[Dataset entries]
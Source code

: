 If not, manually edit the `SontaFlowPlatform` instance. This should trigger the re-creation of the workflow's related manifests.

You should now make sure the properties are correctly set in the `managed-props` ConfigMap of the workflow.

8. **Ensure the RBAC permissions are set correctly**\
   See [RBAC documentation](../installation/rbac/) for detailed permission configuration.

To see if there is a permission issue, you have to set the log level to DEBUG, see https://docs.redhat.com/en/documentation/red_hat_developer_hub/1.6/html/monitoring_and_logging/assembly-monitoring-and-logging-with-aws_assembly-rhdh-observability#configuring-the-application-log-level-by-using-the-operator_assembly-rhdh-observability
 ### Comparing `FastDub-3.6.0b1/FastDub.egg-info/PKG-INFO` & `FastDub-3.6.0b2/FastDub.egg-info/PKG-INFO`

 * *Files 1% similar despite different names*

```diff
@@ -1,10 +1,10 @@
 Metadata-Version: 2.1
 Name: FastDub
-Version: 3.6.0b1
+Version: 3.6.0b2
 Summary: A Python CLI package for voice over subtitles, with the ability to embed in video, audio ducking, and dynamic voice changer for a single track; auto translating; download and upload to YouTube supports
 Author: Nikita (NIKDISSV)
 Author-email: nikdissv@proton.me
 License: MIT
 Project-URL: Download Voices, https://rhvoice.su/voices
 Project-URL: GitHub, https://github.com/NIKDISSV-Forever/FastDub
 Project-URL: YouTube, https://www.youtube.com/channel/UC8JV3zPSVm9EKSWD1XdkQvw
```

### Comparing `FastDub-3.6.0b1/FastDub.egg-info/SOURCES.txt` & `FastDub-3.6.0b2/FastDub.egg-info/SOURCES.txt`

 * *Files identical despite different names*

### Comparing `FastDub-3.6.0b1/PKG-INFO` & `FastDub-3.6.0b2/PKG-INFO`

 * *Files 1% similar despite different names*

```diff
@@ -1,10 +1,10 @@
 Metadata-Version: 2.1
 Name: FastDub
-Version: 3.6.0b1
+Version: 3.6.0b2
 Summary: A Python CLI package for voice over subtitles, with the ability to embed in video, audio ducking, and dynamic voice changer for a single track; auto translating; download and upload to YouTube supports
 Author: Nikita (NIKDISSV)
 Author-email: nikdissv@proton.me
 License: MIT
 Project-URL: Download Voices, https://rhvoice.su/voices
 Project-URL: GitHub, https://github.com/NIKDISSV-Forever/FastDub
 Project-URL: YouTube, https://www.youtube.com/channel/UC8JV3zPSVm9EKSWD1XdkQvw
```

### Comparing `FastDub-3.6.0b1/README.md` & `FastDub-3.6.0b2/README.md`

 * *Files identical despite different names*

ACTIVITY | Exactly as written, please output every entry.

YOUR RESPONSE |
Source code

: If not, manually edit the `SontaFlowPlatform` instance. This should trigger the re-creation of the workflow's related manifests.

You should now make sure the properties are correctly set in the `managed-props` ConfigMap of the workflow.

8. **Ensure the RBAC permissions are set correctly**\
   See [RBAC documentation](../installation/rbac/) for detailed permission configuration.

To see if there is a permission issue, you have to set the log level to DEBUG, see https://docs.redhat.com/en/documentation/red_hat_developer_hub/1.6/html/monitoring_and_logging/assembly-monitoring-and-logging-with-aws_assembly-rhdh-observability#configuring-the-application-log-level-by-using-the-operator_assembly-rhdh-observability
 ### Comparing `FastDub-3.6.0b1/FastDub.egg-info/PKG-INFO` & `FastDub-3.6.0b2/FastDub.egg-info/PKG-INFO`

 * *Files 1% similar despite different names*

```diff
@@ -1,10 +1,10 @@
 Metadata-Version: 2.1
 Name: FastDub
-Version: 3.6.0b1
+Version: 3.6.0b2
 Summary: A Python CLI package for voice over subtitles, with the ability to embed in video, audio ducking, and dynamic voice changer for a single track; auto translating; download and upload to YouTube supports
 Author: Nikita (NIKDISSV)
 Author-email: nikdissv@proton.me
 License: MIT
 Project-URL: Download Voices, https://rhvoice.su/voices
 Project-URL: GitHub, https://github.com/NIKDISSV-Forever/FastDub
 Project-URL: YouTube, https://www.youtube.com/channel/UC8JV3zPSVm9EKSWD1XdkQvw
```

### Comparing `FastDub-3.6.0b1/FastDub.egg-info/SOURCES.txt` & `FastDub-3.6.0b2/FastDub.egg-info/SOURCES.txt`

 * *Files identical despite different names*

### Comparing `FastDub-3.6.0b1/PKG-INFO` & `FastDub-3.6.0b2/PKG-INFO`

 * *Files 1% similar despite different names*

```diff
@@ -1,10 +1,10 @@
 Metadata-Version: 2.1
 Name: FastDub
-Version: 3.6.0b1
+Version: 3.6.0b2
 Summary: A Python CLI package for voice over subtitles, with the ability to embed in video, audio ducking, and dynamic voice changer for a single track; auto translating; download and upload to YouTube supports
 Author: Nikita (NIKDISSV)
 Author-email: nikdissv@proton.me
 License: MIT
 Project-URL: Download Voices, https://rhvoice.su/voices
 Project-URL: GitHub, https://github.com/NIKDISSV-Forever/FastDub
 Project-URL: YouTube, https://www.youtube.com/channel/UC8JV3zPSVm9EKSWD1XdkQvw
```

### Comparing `FastDub-3.6.0b1/README.md` & `FastDub-3.6.0b2/README.md`

 * *Files identical despite different names*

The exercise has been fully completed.